Activity » Leave every picture out and write out the records below exactly.

▬▬▬▬▬▬

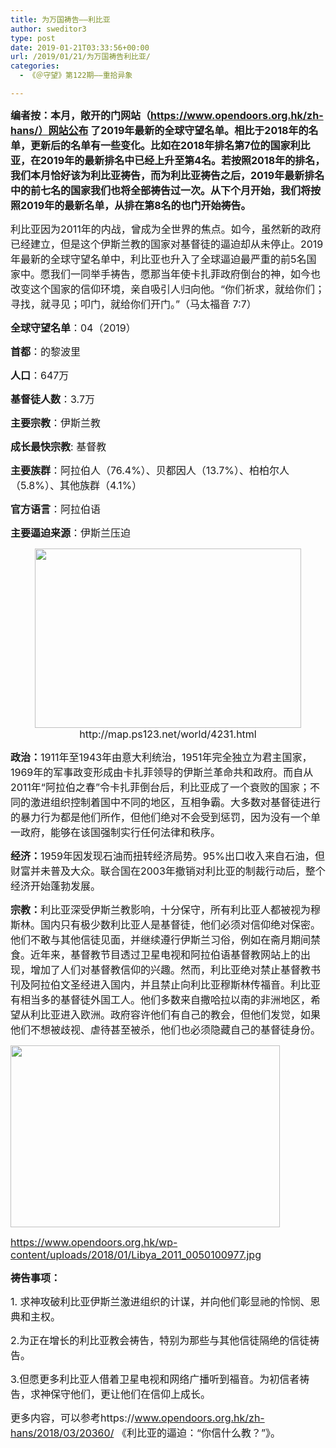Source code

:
 ```yaml
---
title: 为万国祷告——利比亚
author: sweditor3
type: post
date: 2019-01-21T03:33:56+00:00
url: /2019/01/21/为万国祷告利比亚/
categories:
  - 《＠守望》第122期——重拾异象

---
```

**<span style="font-size: 12pt;">编者按：本月，敞开的门网站（https://www.opendoors.org.hk/zh-hans/）网站公布 了2019年最新的全球守望名单。相比于2018年的名单，更新后的名单有一些变化。比如在2018年排名第7位的国家利比亚，在2019年的最新排名中已经上升至第4名。若按照2018年的排名，我们本月恰好该为利比亚祷告，而为利比亚祷告之后，2019年最新排名中的前七名的国家我们也将全部祷告过一次。从下个月开始，我们将按照2019年的最新名单，从排在第8名的也门开始祷告。</span>**

<span style="font-size: 12pt;">利比亚因为2011年的内战，曾成为全世界的焦点。如今，虽然新的政府已经建立，但是这个伊斯兰教的国家对基督徒的逼迫却从未停止。2019年最新的全球守望名单中，利比亚也升入了全球逼迫最严重的前5名国家中。愿我们一同举手祷告，愿那当年使卡扎菲政府倒台的神，如今也改变这个国家的信仰环境，亲自吸引人归向他。“你们祈求，就给你们；寻找，就寻见；叩门，就给你们开门。”（马太福音 7:7）</span>

<span style="font-size: 12pt;"><strong>全球守望名单</strong>：04（2019） </span>

<span style="font-size: 12pt;"><strong>首都</strong>：的黎波里</span>

<span style="font-size: 12pt;"><strong>人口</strong>：647万</span>

<span style="font-size: 12pt;"><strong>基督徒人数</strong>：3.7万</span>

<span style="font-size: 12pt;"><strong>主要宗教</strong>：伊斯兰教</span>

<span style="font-size: 12pt;"><strong>成长最快宗教</strong>: 基督教</span>

<span style="font-size: 12pt;"><strong>主要族群</strong>：阿拉伯人（76.4%）、贝都因人（13.7%）、柏柏尔人（5.8%）、其他族群（4.1%）</span>

<span style="font-size: 12pt;"><strong>官方语言</strong>：阿拉伯语</span>

<span style="font-size: 12pt;"><strong>主要逼迫来源</strong>：伊斯兰压迫</span>

<p style="text-align: center;">
  <img class="alignnone  wp-image-18166" src="http://t5.shwchurch.org/wp-content/uploads/2019/01/利比亚地图-600x400.jpg" alt="" width="426" height="287" /><br /> <span style="font-size: 12pt;">http://map.ps123.net/world/4231.html</span>
</p>

<span style="font-size: 12pt;"><strong>政治：</strong>1911年至1943年由意大利统治，1951年完全独立为君主国家，1969年的军事政变形成由卡扎菲领导的伊斯兰革命共和政府。而自从2011年“阿拉伯之春”令卡扎菲倒台后，利比亚成了一个衰败的国家；不同的激进组织控制着国中不同的地区，互相争霸。大多数对基督徒进行的暴力行为都是他们所作，但他们绝对不会受到惩罚，因为没有一个单一政府，能够在该国强制实行任何法律和秩序。</span>

<span style="font-size: 12pt;"><strong>经济：</strong>1959年因发现石油而扭转经济局势。95%出口收入来自石油，但财富并未普及大众。联合国在2003年撤销对利比亚的制裁行动后，整个经济开始蓬勃发展。</span>

<span style="font-size: 12pt;"><strong>宗教：</strong>利比亚深受伊斯兰教影响，十分保守，所有利比亚人都被视为穆斯林。国内只有极少数利比亚人是基督徒，他们必须对信仰绝对保密。他们不敢与其他信徒见面，并继续遵行伊斯兰习俗，例如在斋月期间禁食。近年来，基督教节目透过卫星电视和阿拉伯语基督教网站上的出现，增加了人们对基督教信仰的兴趣。然而，利比亚绝对禁止基督教书刊及阿拉伯文圣经进入国内，并且禁止向利比亚穆斯林传福音。利比亚有相当多的基督徒外国工人。他们多数来自撒哈拉以南的非洲地区，希望从利比亚进入欧洲。政府容许他们有自己的教会，但他们发觉，如果他们不想被歧视、虐待甚至被杀，他们也必须隐藏自己的基督徒身份。</span>

<img class="alignnone  wp-image-18167" src="http://t5.shwchurch.org/wp-content/uploads/2019/01/利比亚1-600x400.jpg" alt="" width="431" height="291" />
  
<span style="font-size: 12pt;">https://www.opendoors.org.hk/wp-content/uploads/2018/01/Libya_2011_0050100977.jpg</span>

**<span style="font-size: 12pt;">祷告事项：</span>**

<span style="font-size: 12pt;">1. 求神攻破利比亚伊斯兰激进组织的计谋，并向他们彰显祂的怜悯、恩典和主权。</span>

<span style="font-size: 12pt;">2.为正在增长的利比亚教会祷告，特别为那些与其他信徒隔绝的信徒祷告。</span>

<span style="font-size: 12pt;">3.但愿更多利比亚人借着卫星电视和网络广播听到福音。为初信者祷告，求神保守他们，更让他们在信仰上成长。</span>

<span style="font-size: 12pt;">更多内容，可以参考https://www.opendoors.org.hk/zh-hans/2018/03/20360/ 《利比亚的逼迫：“你信什么教？”》。</span>

&nbsp;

▬▬▬▬▬▬

Solved exercise »
Source code

:
 ```yaml
---
title: 为万国祷告——利比亚
author: sweditor3
type: post
date: 2019-01-21T03:33:56+00:00
url: /2019/01/21/为万国祷告利比亚/
categories:
  - 《＠守望》第122期——重拾异象

---
```

**<span style="font-size: 12pt;">编者按：本月，敞开的门网站（https://www.opendoors.org.hk/zh-hans/）网站公布 了2019年最新的全球守望名单。相比于2018年的名单，更新后的名单有一些变化。比如在2018年排名第7位的国家利比亚，在2019年的最新排名中已经上升至第4名。若按照2018年的排名，我们本月恰好该为利比亚祷告，而为利比亚祷告之后，2019年最新排名中的前七名的国家我们也将全部祷告过一次。从下个月开始，我们将按照2019年的最新名单，从排在第8名的也门开始祷告。</span>**

<span style="font-size: 12pt;">利比亚因为2011年的内战，曾成为全世界的焦点。如今，虽然新的政府已经建立，但是这个伊斯兰教的国家对基督徒的逼迫却从未停止。2019年最新的全球守望名单中，利比亚也升入了全球逼迫最严重的前5名国家中。愿我们一同举手祷告，愿那当年使卡扎菲政府倒台的神，如今也改变这个国家的信仰环境，亲自吸引人归向他。“你们祈求，就给你们；寻找，就寻见；叩门，就给你们开门。”（马太福音 7:7）</span>

<span style="font-size: 12pt;"><strong>全球守望名单</strong>：04（2019） </span>

<span style="font-size: 12pt;"><strong>首都</strong>：的黎波里</span>

<span style="font-size: 12pt;"><strong>人口</strong>：647万</span>

<span style="font-size: 12pt;"><strong>基督徒人数</strong>：3.7万</span>

<span style="font-size: 12pt;"><strong>主要宗教</strong>：伊斯兰教</span>

<span style="font-size: 12pt;"><strong>成长最快宗教</strong>: 基督教</span>

<span style="font-size: 12pt;"><strong>主要族群</strong>：阿拉伯人（76.4%）、贝都因人（13.7%）、柏柏尔人（5.8%）、其他族群（4.1%）</span>

<span style="font-size: 12pt;"><strong>官方语言</strong>：阿拉伯语</span>

<span style="font-size: 12pt;"><strong>主要逼迫来源</strong>：伊斯兰压迫</span>

<p style="text-align: center;">
  <img class="alignnone  wp-image-18166" src="http://t5.shwchurch.org/wp-content/uploads/2019/01/利比亚地图-600x400.jpg" alt="" width="426" height="287" /><br /> <span style="font-size: 12pt;">http://map.ps123.net/world/4231.html</span>
</p>

<span style="font-size: 12pt;"><strong>政治：</strong>1911年至1943年由意大利统治，1951年完全独立为君主国家，1969年的军事政变形成由卡扎菲领导的伊斯兰革命共和政府。而自从2011年“阿拉伯之春”令卡扎菲倒台后，利比亚成了一个衰败的国家；不同的激进组织控制着国中不同的地区，互相争霸。大多数对基督徒进行的暴力行为都是他们所作，但他们绝对不会受到惩罚，因为没有一个单一政府，能够在该国强制实行任何法律和秩序。</span>

<span style="font-size: 12pt;"><strong>经济：</strong>1959年因发现石油而扭转经济局势。95%出口收入来自石油，但财富并未普及大众。联合国在2003年撤销对利比亚的制裁行动后，整个经济开始蓬勃发展。</span>

<span style="font-size: 12pt;"><strong>宗教：</strong>利比亚深受伊斯兰教影响，十分保守，所有利比亚人都被视为穆斯林。国内只有极少数利比亚人是基督徒，他们必须对信仰绝对保密。他们不敢与其他信徒见面，并继续遵行伊斯兰习俗，例如在斋月期间禁食。近年来，基督教节目透过卫星电视和阿拉伯语基督教网站上的出现，增加了人们对基督教信仰的兴趣。然而，利比亚绝对禁止基督教书刊及阿拉伯文圣经进入国内，并且禁止向利比亚穆斯林传福音。利比亚有相当多的基督徒外国工人。他们多数来自撒哈拉以南的非洲地区，希望从利比亚进入欧洲。政府容许他们有自己的教会，但他们发觉，如果他们不想被歧视、虐待甚至被杀，他们也必须隐藏自己的基督徒身份。</span>

<img class="alignnone  wp-image-18167" src="http://t5.shwchurch.org/wp-content/uploads/2019/01/利比亚1-600x400.jpg" alt="" width="431" height="291" />
  
<span style="font-size: 12pt;">https://www.opendoors.org.hk/wp-content/uploads/2018/01/Libya_2011_0050100977.jpg</span>

**<span style="font-size: 12pt;">祷告事项：</span>**

<span style="font-size: 12pt;">1. 求神攻破利比亚伊斯兰激进组织的计谋，并向他们彰显祂的怜悯、恩典和主权。</span>

<span style="font-size: 12pt;">2.为正在增长的利比亚教会祷告，特别为那些与其他信徒隔绝的信徒祷告。</span>

<span style="font-size: 12pt;">3.但愿更多利比亚人借着卫星电视和网络广播听到福音。为初信者祷告，求神保守他们，更让他们在信仰上成长。</span>

<span style="font-size: 12pt;">更多内容，可以参考https://www.opendoors.org.hk/zh-hans/2018/03/20360/ 《利比亚的逼迫：“你信什么教？”》。</span>

&nbsp;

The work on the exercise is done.